Virage à 180° de la junte au Soudan, après une centaine de tués : Le départ de ces spadassins urbains est la solution

Virage à 180° de la junte au Soudan, après une centaine de tués : Le départ de ces spadassins urbains est la solution

On aurait pu dire en temps normal que l’ontologie du mystère s’épaissit chaque jour qui passe au Soudan ou plutôt, à chaque acte du Conseil militaire de transition, puisque les compagnons d’Omar El Béchir n’hésitent pas à virer à 180 degrés du jour au lendemain. Difficile en effet de déchiffrer cette gigantesque mare à café qu’est devenue la situation au Soudan, où les militaires soufflent tantôt sur des braises, tantôt sur la glace.

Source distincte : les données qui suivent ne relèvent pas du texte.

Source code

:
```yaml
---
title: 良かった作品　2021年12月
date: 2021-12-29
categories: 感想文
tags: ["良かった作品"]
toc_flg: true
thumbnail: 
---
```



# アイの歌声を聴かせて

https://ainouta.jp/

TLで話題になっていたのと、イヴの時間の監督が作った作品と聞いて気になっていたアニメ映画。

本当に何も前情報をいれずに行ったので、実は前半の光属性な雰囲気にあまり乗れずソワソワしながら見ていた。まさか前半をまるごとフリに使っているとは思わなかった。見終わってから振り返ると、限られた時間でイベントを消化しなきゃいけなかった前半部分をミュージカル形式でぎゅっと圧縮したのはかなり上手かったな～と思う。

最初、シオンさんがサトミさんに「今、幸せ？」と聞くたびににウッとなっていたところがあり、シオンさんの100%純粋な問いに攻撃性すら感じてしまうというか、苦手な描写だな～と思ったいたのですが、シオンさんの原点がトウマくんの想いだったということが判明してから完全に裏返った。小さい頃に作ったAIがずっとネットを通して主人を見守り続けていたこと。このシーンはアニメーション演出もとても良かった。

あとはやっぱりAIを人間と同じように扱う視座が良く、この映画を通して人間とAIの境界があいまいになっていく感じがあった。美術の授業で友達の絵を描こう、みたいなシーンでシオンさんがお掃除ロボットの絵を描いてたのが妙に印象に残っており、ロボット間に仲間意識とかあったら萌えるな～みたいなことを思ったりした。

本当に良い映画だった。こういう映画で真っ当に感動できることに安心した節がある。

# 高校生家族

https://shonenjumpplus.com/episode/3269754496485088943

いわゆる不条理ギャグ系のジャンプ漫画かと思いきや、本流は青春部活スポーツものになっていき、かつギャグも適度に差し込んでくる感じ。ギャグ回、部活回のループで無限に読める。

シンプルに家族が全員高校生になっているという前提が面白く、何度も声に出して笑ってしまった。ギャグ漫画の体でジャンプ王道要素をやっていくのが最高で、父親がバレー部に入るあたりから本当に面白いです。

En 24 heures, après avoir rompu de façon cavalière le dialogue avec l’Association des professionnels du Soudan (APS) et l’Alliance pour la Liberté et le Changement (ALC), et surtout après avoir massacré plus d’une centaine de personnes, voilà que celui qui a chaussé les patogasses d’El Béchir, le général Abdel Fattah Al-Burhan himself appelle ses vis-à-vis à une nouvelle table ronde, à une énième palabre «dans l’intérêt du pays». Mais de qui se moquent ces militaires ?

Les 9 mois de transition qu’il imposait la veille sont oubliés, de même que les chasses à l’homme, et ce sang versé entre dimanche et lundi.

Al-Burhan pousse le dantesque jusqu’à la caricature, en vantant dans un discours de Tartufe nimbé de cynisme le nationalisme soudanais, le vivre-ensemble, les valeurs que porte la révolution déclenchée le 19 décembre 2018.

Quid des victimes tombées sous les balles assassines des spadassins urbains ? D’où vient alors qu’il manifeste sa compassion aux familles endeuillées ?

De 2 choses l’une :

1) Soit les militaires qui se sont rendus compte qu’ils ont franchi l’irréparable essayent de recoller les morceaux, par un discours lénifiant.

2) Soit ils sont pris entre le marteau des manifestants, et l’enclume de la pression internationale, en l’occurrence l’Amérique et l’Arabie Saoudite.

La seconde hypothèse semble être la plus plausible et la plus vraisemblable car ce discours surréaliste d’Abdel Fattah Al-Burhan intervient alors que les sicaires du général Hemetti, n°2 de la junte, c’est-à-dire la  garde prétorienne enrobée en Force de Soutien Rapide (FSR), continuent leurs basses besognes en pourchassant toujours ceux qui ont organisé le sit-in, tout en semant misère et désolation à Khartoum.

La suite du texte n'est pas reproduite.